[EXTRACTED INFORMATION]
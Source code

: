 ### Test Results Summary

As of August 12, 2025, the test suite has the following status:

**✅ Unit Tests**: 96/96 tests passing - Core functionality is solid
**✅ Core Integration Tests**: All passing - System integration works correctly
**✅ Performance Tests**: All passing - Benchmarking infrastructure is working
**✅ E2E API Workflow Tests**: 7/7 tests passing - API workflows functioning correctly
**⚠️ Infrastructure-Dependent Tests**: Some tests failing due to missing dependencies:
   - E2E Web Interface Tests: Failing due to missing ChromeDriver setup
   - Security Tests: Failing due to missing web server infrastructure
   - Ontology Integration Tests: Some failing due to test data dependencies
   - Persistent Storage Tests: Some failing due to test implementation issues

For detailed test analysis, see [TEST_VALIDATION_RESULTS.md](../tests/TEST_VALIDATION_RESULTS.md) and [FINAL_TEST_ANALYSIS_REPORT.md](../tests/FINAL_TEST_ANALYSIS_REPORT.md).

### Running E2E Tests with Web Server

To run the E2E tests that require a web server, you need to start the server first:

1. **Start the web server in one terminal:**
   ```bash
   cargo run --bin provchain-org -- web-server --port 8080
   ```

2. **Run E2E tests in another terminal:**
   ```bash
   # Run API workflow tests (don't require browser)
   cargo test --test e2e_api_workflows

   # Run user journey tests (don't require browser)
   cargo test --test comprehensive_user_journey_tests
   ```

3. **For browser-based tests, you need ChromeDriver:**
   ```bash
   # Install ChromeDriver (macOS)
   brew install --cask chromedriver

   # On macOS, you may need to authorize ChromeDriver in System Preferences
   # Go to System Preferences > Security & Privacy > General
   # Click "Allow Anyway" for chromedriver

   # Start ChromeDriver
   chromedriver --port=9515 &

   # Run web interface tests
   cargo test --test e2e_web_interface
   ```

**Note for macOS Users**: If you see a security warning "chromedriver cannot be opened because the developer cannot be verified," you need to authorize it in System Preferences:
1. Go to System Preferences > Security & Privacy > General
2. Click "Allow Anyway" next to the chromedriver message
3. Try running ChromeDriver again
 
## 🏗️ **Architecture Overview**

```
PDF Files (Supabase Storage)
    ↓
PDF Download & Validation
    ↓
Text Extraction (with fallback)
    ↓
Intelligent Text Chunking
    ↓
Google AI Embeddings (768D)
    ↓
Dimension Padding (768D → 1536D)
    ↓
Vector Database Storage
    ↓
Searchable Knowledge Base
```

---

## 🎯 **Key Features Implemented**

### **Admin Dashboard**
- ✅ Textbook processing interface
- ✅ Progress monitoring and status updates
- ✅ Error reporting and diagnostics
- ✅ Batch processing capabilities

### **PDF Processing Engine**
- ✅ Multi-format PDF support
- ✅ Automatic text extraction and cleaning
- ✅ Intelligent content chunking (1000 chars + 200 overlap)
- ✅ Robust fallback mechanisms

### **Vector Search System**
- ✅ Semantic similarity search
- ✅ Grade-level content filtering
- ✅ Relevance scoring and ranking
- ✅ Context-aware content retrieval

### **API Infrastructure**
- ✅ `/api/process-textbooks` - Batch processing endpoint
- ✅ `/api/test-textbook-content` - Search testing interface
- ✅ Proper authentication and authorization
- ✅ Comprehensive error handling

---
[/EXTRACTED INFORMATION]
### EXERCISE
Copy out every line above where "General" is present.

### OUTPUT FOR THIS TASK
   # Go to System Preferences > Security & Privacy > General
1. Go to System Preferences > Security & Privacy > General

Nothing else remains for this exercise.